What to do
Take each line of the entries below that contains "icon" and copy it.

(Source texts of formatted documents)
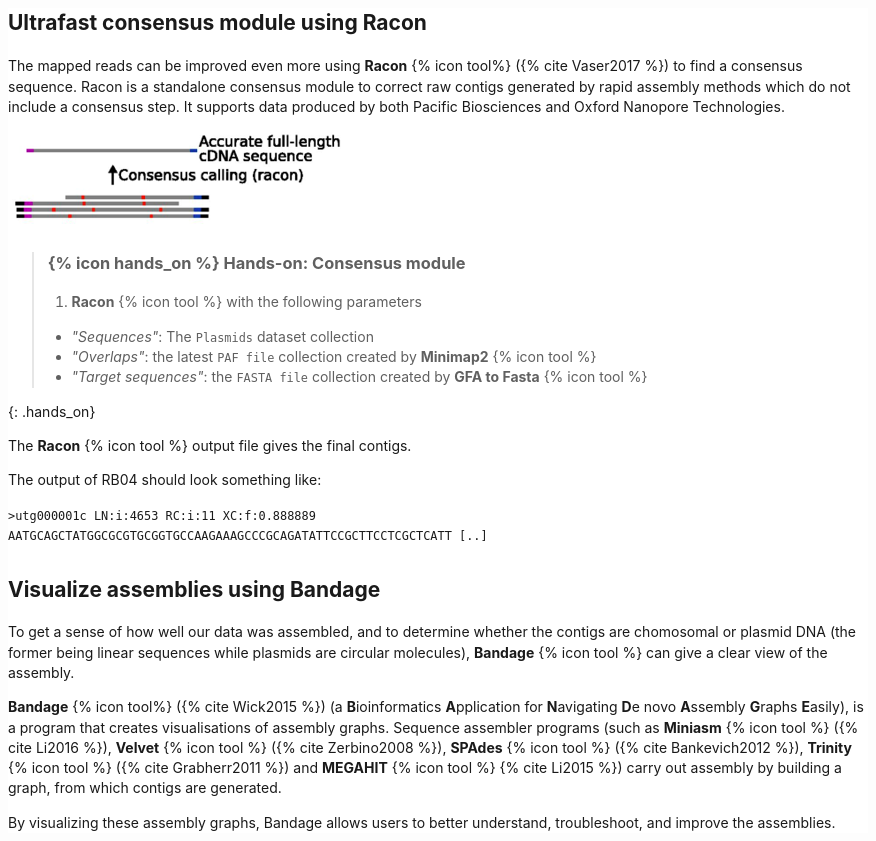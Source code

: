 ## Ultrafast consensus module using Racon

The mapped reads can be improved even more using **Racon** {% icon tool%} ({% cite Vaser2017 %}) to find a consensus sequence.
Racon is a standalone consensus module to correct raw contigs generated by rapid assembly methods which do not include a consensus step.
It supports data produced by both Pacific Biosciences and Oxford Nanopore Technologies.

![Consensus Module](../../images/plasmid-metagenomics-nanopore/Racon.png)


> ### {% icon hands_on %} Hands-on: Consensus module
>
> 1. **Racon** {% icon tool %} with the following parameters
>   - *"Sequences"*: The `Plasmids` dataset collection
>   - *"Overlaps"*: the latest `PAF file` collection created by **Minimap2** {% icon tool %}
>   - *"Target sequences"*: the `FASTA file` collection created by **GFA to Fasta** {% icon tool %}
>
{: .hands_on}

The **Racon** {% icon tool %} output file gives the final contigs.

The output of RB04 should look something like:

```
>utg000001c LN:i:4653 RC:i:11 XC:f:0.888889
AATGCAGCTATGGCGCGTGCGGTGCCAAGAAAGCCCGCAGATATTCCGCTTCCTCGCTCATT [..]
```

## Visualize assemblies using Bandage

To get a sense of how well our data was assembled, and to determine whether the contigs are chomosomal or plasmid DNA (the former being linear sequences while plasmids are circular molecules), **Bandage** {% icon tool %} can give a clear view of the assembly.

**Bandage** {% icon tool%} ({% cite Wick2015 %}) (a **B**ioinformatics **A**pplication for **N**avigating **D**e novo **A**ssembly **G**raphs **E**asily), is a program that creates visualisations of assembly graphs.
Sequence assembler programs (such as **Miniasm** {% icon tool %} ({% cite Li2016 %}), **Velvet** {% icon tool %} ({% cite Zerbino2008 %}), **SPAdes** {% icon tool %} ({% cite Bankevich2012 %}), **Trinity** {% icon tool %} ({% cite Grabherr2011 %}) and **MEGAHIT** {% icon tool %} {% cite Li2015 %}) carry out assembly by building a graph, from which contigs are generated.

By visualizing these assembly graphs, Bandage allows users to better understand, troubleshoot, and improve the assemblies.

* * *

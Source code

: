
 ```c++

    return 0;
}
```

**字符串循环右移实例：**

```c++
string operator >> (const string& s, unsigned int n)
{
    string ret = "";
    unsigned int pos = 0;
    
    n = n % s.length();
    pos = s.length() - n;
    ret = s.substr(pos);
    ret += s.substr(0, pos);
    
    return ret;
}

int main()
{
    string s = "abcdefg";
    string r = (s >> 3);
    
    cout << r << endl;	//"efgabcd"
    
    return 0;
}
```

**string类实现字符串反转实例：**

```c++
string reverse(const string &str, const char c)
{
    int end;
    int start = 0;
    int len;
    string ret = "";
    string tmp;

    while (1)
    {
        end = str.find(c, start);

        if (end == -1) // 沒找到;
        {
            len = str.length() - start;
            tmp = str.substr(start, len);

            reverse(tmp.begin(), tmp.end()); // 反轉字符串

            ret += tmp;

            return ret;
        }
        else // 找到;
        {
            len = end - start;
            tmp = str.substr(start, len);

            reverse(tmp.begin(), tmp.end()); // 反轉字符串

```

---

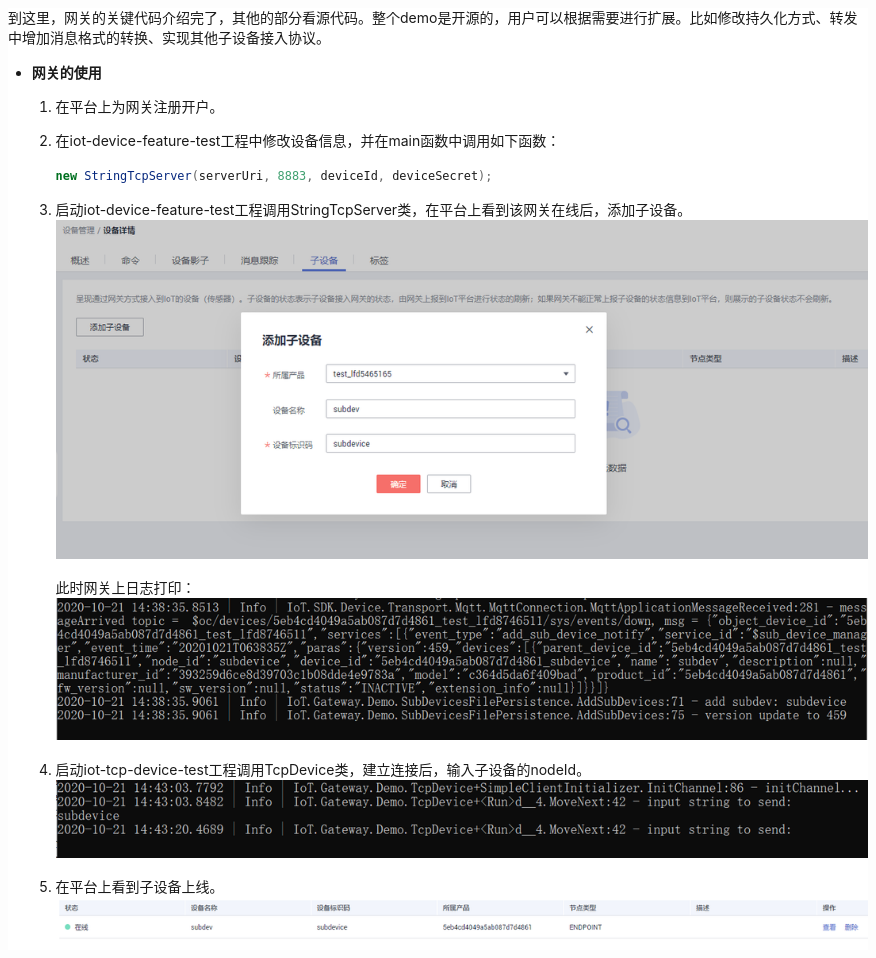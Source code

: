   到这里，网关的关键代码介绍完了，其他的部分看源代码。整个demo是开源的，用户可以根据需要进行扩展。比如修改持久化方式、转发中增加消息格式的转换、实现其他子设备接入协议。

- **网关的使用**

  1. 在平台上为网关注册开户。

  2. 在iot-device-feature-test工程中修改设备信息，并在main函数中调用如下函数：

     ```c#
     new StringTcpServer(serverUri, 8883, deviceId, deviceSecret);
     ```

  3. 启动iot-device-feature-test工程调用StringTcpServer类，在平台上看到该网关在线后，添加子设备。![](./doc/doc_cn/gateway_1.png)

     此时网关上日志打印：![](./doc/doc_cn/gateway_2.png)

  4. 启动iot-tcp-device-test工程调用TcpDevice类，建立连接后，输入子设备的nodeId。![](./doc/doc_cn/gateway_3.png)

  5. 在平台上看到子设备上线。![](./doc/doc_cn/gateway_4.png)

Output of the task
The mapped reads can be improved even more using **Racon** {% icon tool%} ({% cite Vaser2017 %}) to find a consensus sequence.
> ### {% icon hands_on %} Hands-on: Consensus module
> 1. **Racon** {% icon tool %} with the following parameters
>   - *"Overlaps"*: the latest `PAF file` collection created by **Minimap2** {% icon tool %}
>   - *"Target sequences"*: the `FASTA file` collection created by **GFA to Fasta** {% icon tool %}
The **Racon** {% icon tool %} output file gives the final contigs.
To get a sense of how well our data was assembled, and to determine whether the contigs are chomosomal or plasmid DNA (the former being linear sequences while plasmids are circular molecules), **Bandage** {% icon tool %} can give a clear view of the assembly.
**Bandage** {% icon tool%} ({% cite Wick2015 %}) (a **B**ioinformatics **A**pplication for **N**avigating **D**e novo **A**ssembly **G**raphs **E**asily), is a program that creates visualisations of assembly graphs.
Sequence assembler programs (such as **Miniasm** {% icon tool %} ({% cite Li2016 %}), **Velvet** {% icon tool %} ({% cite Zerbino2008 %}), **SPAdes** {% icon tool %} ({% cite Bankevich2012 %}), **Trinity** {% icon tool %} ({% cite Grabherr2011 %}) and **MEGAHIT** {% icon tool %} {% cite Li2015 %}) carry out assembly by building a graph, from which contigs are generated.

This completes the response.